PROBLEM TO WORK ON ▸
Your reply should hold only the lines from the one containing "- 🌱 I’m currently learning ..." to the final line of the listing below, restated word for word.

DATA FOR THIS EXERCISE ▸
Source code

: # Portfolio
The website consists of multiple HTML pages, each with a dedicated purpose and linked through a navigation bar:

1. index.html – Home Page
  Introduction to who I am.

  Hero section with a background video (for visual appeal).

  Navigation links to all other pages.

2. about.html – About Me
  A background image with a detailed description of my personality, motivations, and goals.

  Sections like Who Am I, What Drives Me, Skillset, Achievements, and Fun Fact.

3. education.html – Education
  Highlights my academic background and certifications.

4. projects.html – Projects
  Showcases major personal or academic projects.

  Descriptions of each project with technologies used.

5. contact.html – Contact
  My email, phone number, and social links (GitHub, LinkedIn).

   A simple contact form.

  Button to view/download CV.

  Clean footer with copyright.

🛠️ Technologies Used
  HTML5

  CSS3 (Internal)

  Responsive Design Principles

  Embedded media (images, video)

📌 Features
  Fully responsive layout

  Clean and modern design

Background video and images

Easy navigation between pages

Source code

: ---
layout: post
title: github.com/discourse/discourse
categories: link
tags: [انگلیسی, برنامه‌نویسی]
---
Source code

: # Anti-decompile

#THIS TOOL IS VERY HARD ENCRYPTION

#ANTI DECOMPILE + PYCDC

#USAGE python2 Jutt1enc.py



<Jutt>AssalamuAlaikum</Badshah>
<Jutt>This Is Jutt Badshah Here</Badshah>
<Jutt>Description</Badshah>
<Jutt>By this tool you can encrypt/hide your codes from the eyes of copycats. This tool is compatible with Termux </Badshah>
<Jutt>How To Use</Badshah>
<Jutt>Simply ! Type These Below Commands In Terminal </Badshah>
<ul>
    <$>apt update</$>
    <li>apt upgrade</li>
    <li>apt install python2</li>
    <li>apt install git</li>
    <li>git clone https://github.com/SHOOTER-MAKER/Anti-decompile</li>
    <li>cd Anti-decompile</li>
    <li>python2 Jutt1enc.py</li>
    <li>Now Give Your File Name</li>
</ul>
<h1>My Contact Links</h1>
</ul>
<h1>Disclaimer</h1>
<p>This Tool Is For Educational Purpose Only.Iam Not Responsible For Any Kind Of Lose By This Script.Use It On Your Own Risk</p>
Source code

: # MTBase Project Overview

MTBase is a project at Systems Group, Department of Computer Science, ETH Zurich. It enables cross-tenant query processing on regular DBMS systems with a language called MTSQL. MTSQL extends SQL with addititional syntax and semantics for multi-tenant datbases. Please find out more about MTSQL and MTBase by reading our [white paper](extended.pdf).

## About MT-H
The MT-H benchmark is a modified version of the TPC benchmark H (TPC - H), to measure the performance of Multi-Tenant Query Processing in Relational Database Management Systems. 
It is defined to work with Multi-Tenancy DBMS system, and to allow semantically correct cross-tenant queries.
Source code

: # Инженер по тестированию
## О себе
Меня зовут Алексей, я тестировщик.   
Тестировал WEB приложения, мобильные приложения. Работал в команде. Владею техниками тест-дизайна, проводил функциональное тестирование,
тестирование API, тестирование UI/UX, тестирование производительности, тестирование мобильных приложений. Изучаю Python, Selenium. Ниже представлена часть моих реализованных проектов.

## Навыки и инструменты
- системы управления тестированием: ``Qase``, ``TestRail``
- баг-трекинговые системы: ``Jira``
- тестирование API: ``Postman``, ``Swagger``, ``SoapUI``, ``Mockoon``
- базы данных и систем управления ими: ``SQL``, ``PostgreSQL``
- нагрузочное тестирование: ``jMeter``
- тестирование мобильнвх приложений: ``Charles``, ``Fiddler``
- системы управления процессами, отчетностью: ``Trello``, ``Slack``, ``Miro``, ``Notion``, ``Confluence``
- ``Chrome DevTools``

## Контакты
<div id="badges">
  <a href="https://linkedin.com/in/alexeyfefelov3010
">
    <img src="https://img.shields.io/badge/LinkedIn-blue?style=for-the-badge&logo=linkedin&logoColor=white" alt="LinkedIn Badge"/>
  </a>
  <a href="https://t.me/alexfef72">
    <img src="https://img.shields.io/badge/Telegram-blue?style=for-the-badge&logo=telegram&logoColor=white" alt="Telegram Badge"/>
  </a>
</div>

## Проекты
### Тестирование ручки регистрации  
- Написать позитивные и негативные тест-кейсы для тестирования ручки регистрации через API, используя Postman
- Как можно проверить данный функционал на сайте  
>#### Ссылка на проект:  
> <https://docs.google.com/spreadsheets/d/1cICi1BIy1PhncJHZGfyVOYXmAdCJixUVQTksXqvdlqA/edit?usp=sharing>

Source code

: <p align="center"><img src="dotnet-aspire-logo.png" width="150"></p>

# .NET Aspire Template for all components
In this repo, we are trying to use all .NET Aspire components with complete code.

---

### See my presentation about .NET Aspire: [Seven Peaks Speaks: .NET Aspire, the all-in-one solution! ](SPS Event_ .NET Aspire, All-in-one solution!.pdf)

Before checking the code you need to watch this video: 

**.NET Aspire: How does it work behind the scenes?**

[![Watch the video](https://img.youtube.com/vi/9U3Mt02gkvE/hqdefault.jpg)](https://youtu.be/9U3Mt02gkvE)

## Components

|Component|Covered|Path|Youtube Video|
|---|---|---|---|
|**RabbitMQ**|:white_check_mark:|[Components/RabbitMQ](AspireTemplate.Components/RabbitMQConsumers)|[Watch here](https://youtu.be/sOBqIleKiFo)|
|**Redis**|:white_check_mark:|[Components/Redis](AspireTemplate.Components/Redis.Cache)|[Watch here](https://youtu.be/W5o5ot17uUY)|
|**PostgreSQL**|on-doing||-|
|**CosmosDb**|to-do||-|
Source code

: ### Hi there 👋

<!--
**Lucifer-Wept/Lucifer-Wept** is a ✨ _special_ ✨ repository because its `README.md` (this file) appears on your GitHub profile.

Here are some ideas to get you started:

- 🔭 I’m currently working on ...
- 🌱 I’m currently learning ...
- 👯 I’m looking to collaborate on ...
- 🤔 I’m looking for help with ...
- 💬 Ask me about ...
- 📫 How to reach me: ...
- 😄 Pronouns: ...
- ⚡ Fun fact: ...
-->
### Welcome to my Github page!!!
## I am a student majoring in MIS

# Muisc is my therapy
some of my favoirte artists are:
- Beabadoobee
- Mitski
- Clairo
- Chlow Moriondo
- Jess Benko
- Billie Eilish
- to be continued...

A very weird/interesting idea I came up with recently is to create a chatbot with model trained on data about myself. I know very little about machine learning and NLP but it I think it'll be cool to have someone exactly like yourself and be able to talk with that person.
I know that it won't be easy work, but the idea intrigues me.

WRITTEN ANSWER ▸
- 🌱 I’m currently learning ...
- 👯 I’m looking to collaborate on ...
- 🤔 I’m looking for help with ...
- 💬 Ask me about ...
- 📫 How to reach me: ...
- 😄 Pronouns: ...
- ⚡ Fun fact: ...
-->
### Welcome to my Github page!!!
## I am a student majoring in MIS

# Muisc is my therapy
some of my favoirte artists are:
- Beabadoobee
- Mitski
- Clairo
- Chlow Moriondo
- Jess Benko
- Billie Eilish
- to be continued...

A very weird/interesting idea I came up with recently is to create a chatbot with model trained on data about myself. I know very little about machine learning and NLP but it I think it'll be cool to have someone exactly like yourself and be able to talk with that person.
I know that it won't be easy work, but the idea intrigues me.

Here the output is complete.